Let $M$ and $N$ be two differentiable manifolds and $X_1,X_2$ be two vector fields on $M$ and $Y_1, Y_2$ on $N$. Using the fact that $T_p(M)\oplus T_q(N)$ is naturally isomorphic to $T_{(p,q)}(M\times N)$, show that $$[X_1\oplus Y_1, X_2\oplus Y_2]=[X_1,X_2]\oplus [Y_1,Y_2]$$
Everything that I'm trying is leading me to prove the bilinearity of the Lie bracket. I can't see why this identity is true at all.

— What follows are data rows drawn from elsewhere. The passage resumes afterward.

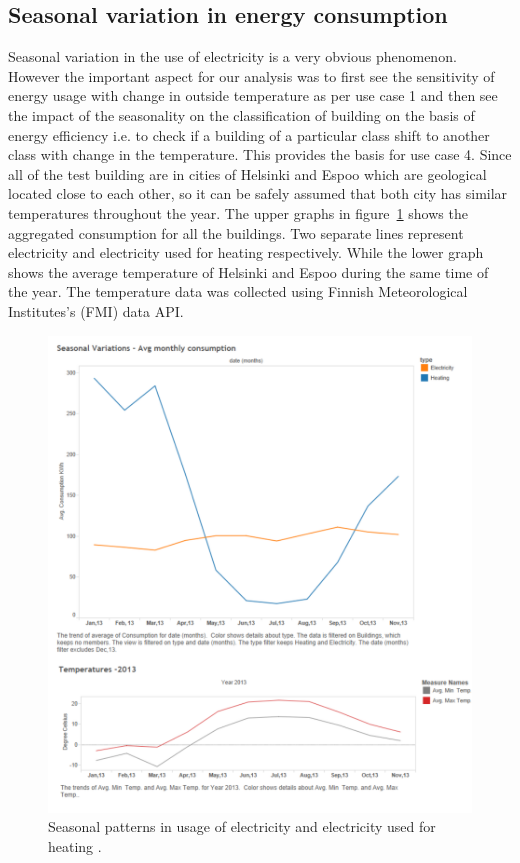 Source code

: \subsection{Seasonal variation in energy consumption}
Seasonal variation in the use of electricity is a very obvious phenomenon. However the important aspect for our analysis was to first see the sensitivity of energy usage with change in outside temperature as per use case 1 and then see the impact of the seasonality on the classification of building on the basis of energy efficiency i.e. to check if a building of a particular class shift to another class with change in the temperature. This provides the basis for use case 4. Since all of the test building are in cities of Helsinki and Espoo which are geological located close to each other, so it can be safely assumed that both city has similar temperatures throughout the year. The upper graphs in figure~\ref{fig:season} shows the aggregated consumption for all the buildings. Two separate lines represent electricity and electricity used for heating respectively. While the lower graph shows the average temperature of Helsinki and Espoo during the same time of the year. The temperature data was collected using Finnish Meteorological Institutes's (FMI) data API.       
 
\begin{figure}[!ht]
    \begin{center}
      \includegraphics[scale = 0.7]{images/season.pdf}
      \caption{Seasonal patterns in usage of electricity and electricity used for heating .}
      \label{fig:season}
    \end{center}
  \end{figure} 

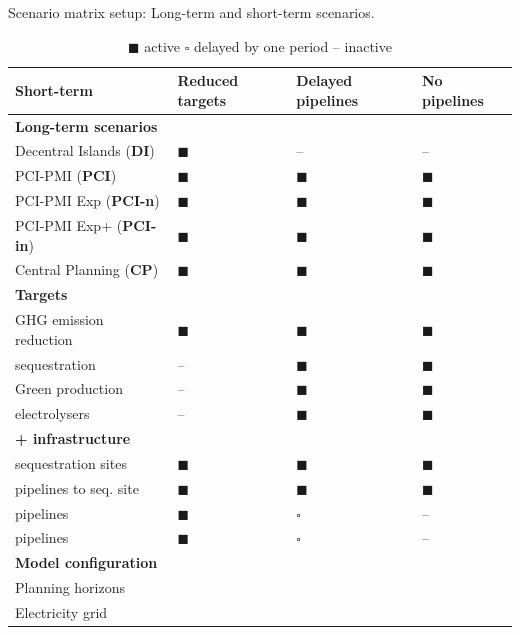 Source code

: \documentclass[preprint,12pt,sort&compress]{elsarticle}
\begin{document}
\begin{table}[htbp]
  \centering
  \caption{Scenario matrix setup: Long-term and short-term scenarios.}
  \label{tab:scenarios}
  \scriptsize
  \begin{tabularx}{\textwidth}{R{3.9cm}>{\centering\arraybackslash}X>{\centering\arraybackslash}X>{\centering\arraybackslash}X}
    \toprule
    \textbf{Short-term} & \textbf{Reduced targets} & \textbf{Delayed pipelines} & \textbf{No pipelines} \\
    \midrule
    \textbf{Long-term scenarios} & & & \\
    Decentral Islands (\textbf{DI}) & $\blacksquare$ & -- & -- \\
    PCI-PMI (\textbf{PCI}) & $\blacksquare$ & $\blacksquare$ & $\blacksquare$ \\
    PCI-PMI Exp (\textbf{PCI-n}) & $\blacksquare$ & $\blacksquare$ & $\blacksquare$\\
    PCI-PMI Exp+ (\textbf{PCI-in}) & $\blacksquare$ & $\blacksquare$ & $\blacksquare$ \\
    Central Planning (\textbf{CP}) & $\blacksquare$ & $\blacksquare$ & $\blacksquare$ \\
    \midrule
    \textbf{Targets} & & & \\
    GHG emission reduction &  $\blacksquare$ &  $\blacksquare$ &  $\blacksquare$ \\
     sequestration &  -- &  $\blacksquare$ &  $\blacksquare$ \\
    Green  production &  -- &  $\blacksquare$ &  $\blacksquare$ \\
     electrolysers &  -- &  $\blacksquare$ &  $\blacksquare$ \\
    \midrule
    \textbf{ +  infrastructure} & & & \\
     sequestration sites & $\blacksquare$ &  $\blacksquare$ &  $\blacksquare$ \\
     pipelines to seq. site & $\blacksquare$ &  $\blacksquare$ &  $\blacksquare$ \\
     pipelines & $\blacksquare$ &  $\square$ &  -- \\
     pipelines & $\blacksquare$ &  $\square$ &  -- \\
    \midrule
    \textbf{Model configuration} & & & \\
    Planning horizons &   \\
    Electricity grid &  \\

    \bottomrule
  \end{tabularx}
  \caption*{\scriptsize $\blacksquare$ active \quad $\square$ delayed by one period \quad -- inactive}
\end{table}
\end{document}
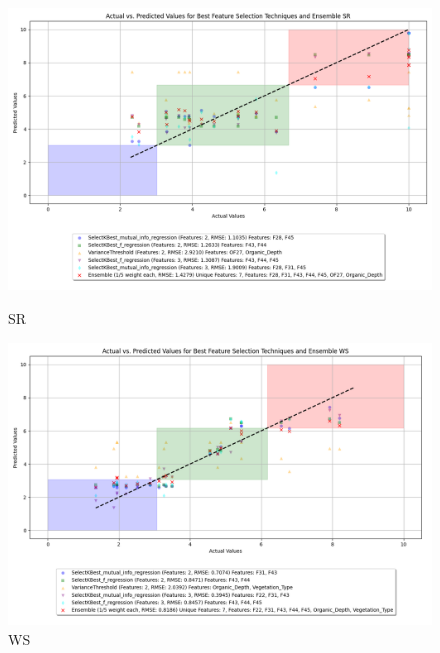 \begin{figure}[H]
    \centering
    \begin{minipage}{0.45\textwidth}
        \centering
        \includegraphics[width=\linewidth]{reg_section_specxtra/images_reg_featred_ensemble/actual_vs_predicted_smallest_feature_selection_and_ensemble_SR.png}
        \caption{SR}
        \label{fig_reg_specxtra:sr_reg_featred_smallest_ensemble}
    \end{minipage}\hfill
    \begin{minipage}{0.45\textwidth}
        \centering
        \includegraphics[width=\linewidth]{reg_section_specxtra/images_reg_featred_ensemble/actual_vs_predicted_smallest_feature_selection_and_ensemble_WS.png}
        \caption{WS}
        \label{fig_reg_specxtra:ws_reg_featred_smallest_ensemble}
    \end{minipage}
\end{figure}

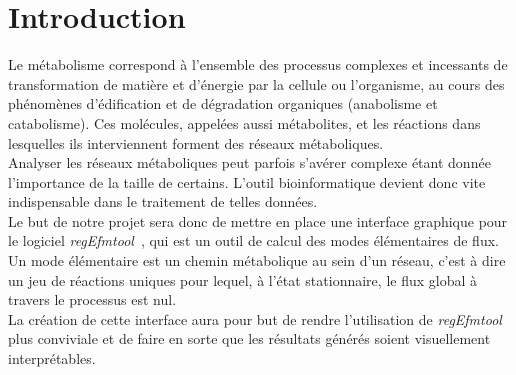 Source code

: \chapter*{Introduction}

Le métabolisme correspond à l'ensemble des processus complexes et incessants de transformation de matière et d'énergie par la cellule ou l'organisme, au cours des phénomènes d'édification et de dégradation organiques (anabolisme et catabolisme). 
Ces molécules, appelées aussi métabolites, et les réactions dans lesquelles ils interviennent forment des réseaux métaboliques. \\

Analyser les réseaux métaboliques peut parfois s'avérer complexe étant donnée l'importance de la taille de certains. L'outil bioinformatique devient donc vite indispensable dans le traitement de telles données.\\ 
Le but de notre projet sera donc de mettre en place une interface graphique pour le logiciel \emph{regEfmtool}~\cite{regefmtool1:url}, qui est un outil de calcul des modes élémentaires de flux.
Un mode élémentaire est un chemin métabolique au sein d'un réseau, c'est à dire un jeu de réactions uniques pour lequel, à l'état stationnaire, le flux global à travers le processus est nul.\\
La création de cette interface aura pour but de rendre l'utilisation de \emph{regEfmtool} plus conviviale et de faire en sorte que les résultats générés soient visuellement interprétables.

In coordinates, you can write the vector fields,
$$X_1 = f_1^i \frac{\partial}{\partial x^i}, Y_1= g_1^i \frac{\partial}{\partial y^i}$$
And similarly for $X_2$ and $Y_2$, where the $x^i$ are coordinates on $M$ and the $y^i$ on $N$. In these coordinates it's easy to see that
$$ X_j \oplus Y_j = f_j^i \frac{\partial}{\partial x^i} +g_j^i \frac{\partial}{\partial y^i}$$
Now, try computing $(X_1 \oplus Y_1)(X_2 \oplus Y_2)$. Are there any cross-terms (e.g. $X_1Y_2$)?